───── Exercise data ─────
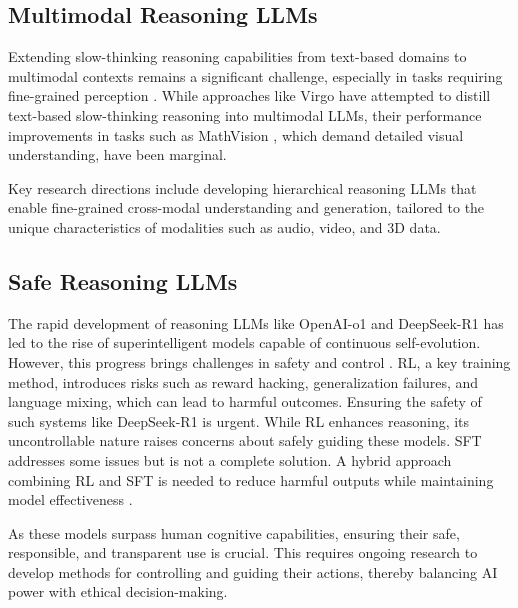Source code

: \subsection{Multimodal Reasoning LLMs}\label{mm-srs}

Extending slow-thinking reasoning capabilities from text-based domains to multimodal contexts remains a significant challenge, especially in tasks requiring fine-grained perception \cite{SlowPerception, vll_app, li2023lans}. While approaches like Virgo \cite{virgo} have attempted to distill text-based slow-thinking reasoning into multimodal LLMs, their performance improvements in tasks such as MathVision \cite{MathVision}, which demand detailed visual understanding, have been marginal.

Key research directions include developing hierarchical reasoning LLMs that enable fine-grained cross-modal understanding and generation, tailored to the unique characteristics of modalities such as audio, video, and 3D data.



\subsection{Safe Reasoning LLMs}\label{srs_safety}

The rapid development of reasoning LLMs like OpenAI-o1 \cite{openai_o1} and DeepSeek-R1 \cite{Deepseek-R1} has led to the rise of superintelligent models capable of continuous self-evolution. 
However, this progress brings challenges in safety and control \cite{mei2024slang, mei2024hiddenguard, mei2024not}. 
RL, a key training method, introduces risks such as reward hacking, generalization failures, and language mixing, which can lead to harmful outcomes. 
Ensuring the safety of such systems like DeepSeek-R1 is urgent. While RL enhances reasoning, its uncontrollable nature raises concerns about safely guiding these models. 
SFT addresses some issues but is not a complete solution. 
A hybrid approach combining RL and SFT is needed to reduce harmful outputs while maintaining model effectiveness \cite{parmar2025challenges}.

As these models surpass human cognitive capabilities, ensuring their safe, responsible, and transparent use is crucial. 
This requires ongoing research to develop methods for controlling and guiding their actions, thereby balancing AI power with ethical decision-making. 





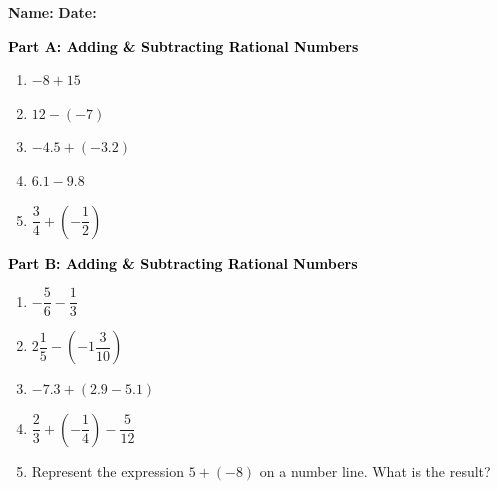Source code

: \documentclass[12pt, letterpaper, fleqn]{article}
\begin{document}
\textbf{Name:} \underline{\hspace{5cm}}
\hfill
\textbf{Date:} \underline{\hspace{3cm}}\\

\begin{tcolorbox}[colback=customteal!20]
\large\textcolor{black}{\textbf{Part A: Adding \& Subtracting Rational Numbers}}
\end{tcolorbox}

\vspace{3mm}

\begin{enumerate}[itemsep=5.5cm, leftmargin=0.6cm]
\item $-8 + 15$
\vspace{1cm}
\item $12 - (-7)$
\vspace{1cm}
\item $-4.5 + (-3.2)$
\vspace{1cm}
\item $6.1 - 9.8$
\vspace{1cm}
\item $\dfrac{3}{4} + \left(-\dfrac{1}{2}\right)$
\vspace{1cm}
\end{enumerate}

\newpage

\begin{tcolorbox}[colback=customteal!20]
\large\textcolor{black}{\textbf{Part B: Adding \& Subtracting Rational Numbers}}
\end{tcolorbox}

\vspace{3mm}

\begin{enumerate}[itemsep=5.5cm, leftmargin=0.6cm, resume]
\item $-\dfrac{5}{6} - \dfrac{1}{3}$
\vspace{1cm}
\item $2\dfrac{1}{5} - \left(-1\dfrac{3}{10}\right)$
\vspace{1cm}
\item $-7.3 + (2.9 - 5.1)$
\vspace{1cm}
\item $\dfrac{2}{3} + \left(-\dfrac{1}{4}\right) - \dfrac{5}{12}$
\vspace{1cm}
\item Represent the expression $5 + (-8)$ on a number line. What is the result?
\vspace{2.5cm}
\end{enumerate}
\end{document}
─────
───── Exercise data ─────
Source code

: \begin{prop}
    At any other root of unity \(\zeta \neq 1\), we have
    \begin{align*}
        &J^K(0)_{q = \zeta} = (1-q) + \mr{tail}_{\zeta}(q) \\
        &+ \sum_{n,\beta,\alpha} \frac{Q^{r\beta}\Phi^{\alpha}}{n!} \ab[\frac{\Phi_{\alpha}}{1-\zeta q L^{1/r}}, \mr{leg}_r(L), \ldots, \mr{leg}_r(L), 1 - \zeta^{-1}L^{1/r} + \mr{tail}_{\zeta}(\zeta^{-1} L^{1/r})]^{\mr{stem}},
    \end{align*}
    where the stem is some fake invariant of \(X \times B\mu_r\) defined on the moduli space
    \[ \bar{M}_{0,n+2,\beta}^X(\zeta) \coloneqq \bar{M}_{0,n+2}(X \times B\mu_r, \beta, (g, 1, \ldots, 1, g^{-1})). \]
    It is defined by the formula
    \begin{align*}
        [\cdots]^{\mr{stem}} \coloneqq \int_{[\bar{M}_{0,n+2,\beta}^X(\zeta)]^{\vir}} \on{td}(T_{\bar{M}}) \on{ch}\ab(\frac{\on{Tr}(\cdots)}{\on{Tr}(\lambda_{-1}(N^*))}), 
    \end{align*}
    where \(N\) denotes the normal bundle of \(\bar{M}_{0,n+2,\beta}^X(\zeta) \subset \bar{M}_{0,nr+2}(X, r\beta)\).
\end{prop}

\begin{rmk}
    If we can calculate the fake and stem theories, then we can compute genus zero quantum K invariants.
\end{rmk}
─────
───── Exercise data ─────
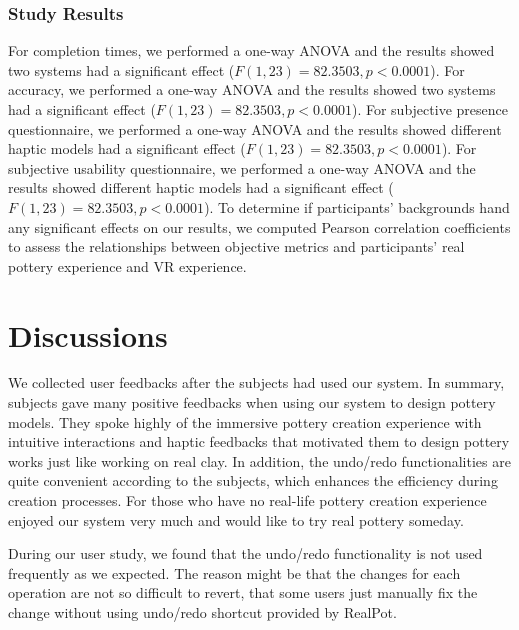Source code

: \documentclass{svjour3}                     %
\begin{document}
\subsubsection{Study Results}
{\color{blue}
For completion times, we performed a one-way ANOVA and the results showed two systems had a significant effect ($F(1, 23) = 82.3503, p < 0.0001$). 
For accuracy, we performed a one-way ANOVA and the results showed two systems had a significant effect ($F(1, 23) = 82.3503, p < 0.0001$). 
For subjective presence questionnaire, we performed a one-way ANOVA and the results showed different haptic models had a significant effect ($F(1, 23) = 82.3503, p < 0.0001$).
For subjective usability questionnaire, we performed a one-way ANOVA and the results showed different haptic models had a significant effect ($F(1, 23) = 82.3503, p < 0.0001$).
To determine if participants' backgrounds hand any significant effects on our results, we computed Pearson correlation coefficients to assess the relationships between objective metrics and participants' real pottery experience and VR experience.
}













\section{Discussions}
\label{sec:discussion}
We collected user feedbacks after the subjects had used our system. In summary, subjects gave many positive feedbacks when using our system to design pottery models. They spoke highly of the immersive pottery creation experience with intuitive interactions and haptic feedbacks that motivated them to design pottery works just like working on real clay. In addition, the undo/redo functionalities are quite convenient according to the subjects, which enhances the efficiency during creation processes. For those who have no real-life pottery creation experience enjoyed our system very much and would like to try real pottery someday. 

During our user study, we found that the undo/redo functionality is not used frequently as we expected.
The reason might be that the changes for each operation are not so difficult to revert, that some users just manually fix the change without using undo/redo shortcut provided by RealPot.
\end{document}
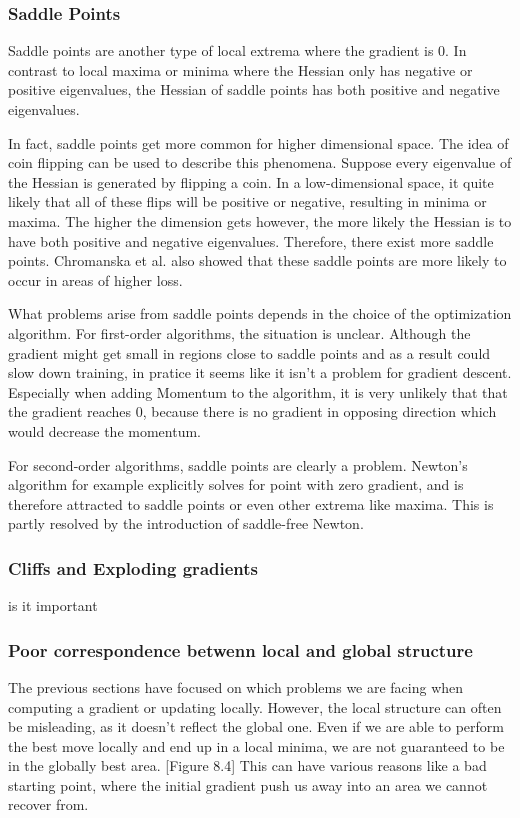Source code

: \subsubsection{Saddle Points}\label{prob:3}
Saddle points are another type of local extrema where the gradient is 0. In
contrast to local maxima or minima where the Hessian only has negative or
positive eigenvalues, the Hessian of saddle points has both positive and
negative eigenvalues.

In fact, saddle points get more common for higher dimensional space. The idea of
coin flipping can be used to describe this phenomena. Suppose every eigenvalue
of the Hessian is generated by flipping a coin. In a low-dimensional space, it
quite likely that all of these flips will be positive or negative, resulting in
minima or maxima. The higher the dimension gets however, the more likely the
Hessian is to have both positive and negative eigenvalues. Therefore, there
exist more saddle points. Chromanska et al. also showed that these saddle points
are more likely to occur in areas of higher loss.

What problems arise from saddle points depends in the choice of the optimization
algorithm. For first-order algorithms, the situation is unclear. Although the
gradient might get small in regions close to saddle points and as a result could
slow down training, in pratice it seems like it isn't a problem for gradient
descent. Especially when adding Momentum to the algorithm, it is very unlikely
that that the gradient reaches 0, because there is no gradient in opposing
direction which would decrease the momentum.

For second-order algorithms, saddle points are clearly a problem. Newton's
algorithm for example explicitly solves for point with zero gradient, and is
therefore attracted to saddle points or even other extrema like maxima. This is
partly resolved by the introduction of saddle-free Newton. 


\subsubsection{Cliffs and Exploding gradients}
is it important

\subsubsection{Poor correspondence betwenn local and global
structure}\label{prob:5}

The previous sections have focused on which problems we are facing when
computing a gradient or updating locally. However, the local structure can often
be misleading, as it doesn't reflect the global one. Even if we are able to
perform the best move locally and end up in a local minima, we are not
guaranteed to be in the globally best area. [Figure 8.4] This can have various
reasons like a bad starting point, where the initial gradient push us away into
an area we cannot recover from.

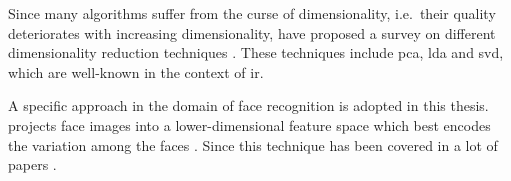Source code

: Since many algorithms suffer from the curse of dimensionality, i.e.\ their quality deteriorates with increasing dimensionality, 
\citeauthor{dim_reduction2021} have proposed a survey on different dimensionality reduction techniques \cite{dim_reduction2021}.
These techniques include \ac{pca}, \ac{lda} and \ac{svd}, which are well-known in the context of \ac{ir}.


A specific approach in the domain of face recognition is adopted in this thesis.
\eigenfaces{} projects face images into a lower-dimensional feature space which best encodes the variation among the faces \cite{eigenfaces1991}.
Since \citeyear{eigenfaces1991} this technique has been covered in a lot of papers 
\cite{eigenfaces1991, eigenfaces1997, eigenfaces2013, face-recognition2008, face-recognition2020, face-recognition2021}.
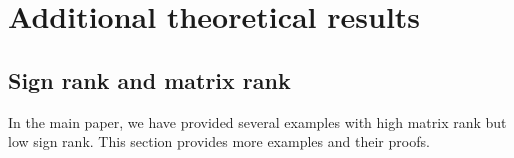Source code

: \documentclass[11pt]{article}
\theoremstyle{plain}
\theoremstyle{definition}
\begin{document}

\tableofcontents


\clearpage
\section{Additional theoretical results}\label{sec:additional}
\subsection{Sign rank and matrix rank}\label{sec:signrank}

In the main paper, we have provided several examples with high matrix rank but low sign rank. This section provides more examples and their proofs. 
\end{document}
─────
• **Task**:
In how many lines of the records does the word "enumerate" occur? Reply with the number only.

• **Problem solution**:
4